Exercise requirements:
Answer with the number of lines in the records that contain "命名空间" and with nothing else.

*** Records shown Section Begins ***

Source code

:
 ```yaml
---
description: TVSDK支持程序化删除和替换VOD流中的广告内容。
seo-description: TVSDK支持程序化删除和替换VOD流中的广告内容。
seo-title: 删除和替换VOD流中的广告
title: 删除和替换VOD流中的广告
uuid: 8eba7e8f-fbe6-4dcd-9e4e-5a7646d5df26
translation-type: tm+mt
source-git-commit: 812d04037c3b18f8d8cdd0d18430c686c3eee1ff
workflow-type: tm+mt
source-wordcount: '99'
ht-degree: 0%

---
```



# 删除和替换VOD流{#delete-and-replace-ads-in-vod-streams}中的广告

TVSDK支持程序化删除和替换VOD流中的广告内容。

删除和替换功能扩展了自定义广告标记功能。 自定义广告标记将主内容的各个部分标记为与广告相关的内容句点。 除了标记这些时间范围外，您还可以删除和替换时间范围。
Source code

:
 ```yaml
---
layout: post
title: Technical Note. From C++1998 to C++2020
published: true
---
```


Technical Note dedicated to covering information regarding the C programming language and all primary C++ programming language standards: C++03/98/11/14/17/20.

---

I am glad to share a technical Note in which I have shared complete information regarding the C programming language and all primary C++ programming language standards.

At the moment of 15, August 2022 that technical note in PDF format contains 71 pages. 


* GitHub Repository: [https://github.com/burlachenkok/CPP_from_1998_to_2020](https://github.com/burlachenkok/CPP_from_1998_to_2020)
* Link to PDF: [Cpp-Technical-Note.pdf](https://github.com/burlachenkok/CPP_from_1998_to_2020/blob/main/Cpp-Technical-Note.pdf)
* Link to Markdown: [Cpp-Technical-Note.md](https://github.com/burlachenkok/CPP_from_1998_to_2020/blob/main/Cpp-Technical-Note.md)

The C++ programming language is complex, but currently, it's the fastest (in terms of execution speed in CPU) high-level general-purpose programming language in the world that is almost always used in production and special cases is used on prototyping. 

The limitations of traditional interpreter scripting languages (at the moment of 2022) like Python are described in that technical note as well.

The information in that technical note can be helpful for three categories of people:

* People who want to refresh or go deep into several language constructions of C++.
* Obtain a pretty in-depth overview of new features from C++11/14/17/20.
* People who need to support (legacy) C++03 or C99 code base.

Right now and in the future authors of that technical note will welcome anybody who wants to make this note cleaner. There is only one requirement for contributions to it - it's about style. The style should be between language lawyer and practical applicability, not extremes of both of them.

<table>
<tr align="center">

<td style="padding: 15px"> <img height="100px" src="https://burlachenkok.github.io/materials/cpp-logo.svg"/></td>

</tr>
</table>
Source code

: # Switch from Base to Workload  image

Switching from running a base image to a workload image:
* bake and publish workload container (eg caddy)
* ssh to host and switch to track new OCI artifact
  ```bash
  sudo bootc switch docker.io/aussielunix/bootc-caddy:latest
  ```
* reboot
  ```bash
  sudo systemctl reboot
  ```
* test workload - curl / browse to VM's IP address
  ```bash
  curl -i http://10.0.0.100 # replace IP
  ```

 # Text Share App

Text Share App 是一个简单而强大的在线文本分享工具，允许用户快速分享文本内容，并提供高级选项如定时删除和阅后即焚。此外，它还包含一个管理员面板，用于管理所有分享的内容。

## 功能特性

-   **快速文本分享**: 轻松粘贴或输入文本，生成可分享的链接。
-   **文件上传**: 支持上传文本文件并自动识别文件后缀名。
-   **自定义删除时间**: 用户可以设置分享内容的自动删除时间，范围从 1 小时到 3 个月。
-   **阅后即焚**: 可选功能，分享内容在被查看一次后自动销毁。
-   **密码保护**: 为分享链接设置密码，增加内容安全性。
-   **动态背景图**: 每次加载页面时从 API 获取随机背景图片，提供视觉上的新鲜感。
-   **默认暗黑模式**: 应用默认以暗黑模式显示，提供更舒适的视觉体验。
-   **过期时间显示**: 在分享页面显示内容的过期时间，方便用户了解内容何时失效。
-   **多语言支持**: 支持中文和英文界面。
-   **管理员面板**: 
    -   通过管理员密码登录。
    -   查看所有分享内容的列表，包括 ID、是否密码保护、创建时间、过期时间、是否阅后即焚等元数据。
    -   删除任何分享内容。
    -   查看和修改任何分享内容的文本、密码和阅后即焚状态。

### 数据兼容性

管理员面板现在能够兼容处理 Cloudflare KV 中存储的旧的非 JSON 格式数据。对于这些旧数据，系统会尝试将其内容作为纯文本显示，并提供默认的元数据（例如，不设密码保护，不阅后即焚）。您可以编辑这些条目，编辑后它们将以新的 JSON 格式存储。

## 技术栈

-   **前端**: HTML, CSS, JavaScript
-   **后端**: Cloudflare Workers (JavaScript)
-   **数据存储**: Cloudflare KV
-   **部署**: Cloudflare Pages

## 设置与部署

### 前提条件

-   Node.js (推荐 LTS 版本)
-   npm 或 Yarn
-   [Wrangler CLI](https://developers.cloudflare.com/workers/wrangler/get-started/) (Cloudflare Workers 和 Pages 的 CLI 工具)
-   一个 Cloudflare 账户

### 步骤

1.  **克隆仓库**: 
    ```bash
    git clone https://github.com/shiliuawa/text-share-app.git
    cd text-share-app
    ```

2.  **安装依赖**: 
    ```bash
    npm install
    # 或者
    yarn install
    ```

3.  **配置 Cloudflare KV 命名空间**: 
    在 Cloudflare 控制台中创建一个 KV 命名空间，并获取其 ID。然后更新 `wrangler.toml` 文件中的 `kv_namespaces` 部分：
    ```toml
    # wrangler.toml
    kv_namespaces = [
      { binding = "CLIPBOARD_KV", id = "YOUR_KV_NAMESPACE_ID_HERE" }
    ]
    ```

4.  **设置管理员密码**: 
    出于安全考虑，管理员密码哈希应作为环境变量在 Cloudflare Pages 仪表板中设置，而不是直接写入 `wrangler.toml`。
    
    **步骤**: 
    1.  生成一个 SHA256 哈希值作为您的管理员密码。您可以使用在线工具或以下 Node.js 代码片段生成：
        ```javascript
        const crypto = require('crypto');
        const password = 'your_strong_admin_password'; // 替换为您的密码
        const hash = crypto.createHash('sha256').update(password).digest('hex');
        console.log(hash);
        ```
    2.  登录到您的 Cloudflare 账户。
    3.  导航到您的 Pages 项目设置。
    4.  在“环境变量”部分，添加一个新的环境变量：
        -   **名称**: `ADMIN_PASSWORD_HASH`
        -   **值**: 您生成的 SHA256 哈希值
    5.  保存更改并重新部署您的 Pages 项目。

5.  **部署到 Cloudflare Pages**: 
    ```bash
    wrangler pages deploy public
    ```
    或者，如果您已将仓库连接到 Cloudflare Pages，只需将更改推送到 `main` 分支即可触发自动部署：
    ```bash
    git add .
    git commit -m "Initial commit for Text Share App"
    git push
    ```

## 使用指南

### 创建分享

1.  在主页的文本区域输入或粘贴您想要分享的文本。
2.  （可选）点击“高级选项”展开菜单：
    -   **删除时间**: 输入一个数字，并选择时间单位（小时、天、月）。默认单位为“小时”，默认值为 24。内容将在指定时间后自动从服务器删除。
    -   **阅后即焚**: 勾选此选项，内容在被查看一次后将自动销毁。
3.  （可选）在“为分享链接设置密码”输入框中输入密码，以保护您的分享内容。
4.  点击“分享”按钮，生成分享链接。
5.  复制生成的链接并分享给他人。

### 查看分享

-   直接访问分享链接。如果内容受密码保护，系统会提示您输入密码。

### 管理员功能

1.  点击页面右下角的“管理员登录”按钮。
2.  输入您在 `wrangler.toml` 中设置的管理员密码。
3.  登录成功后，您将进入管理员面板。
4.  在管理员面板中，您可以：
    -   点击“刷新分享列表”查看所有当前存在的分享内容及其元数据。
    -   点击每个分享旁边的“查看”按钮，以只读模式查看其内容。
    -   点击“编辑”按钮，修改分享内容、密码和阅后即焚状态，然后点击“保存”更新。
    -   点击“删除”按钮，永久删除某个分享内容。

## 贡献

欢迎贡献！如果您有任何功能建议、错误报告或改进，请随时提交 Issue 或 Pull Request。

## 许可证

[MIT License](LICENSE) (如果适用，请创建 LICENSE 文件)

*** Records shown Section Ends ***

Response to this exercise:
2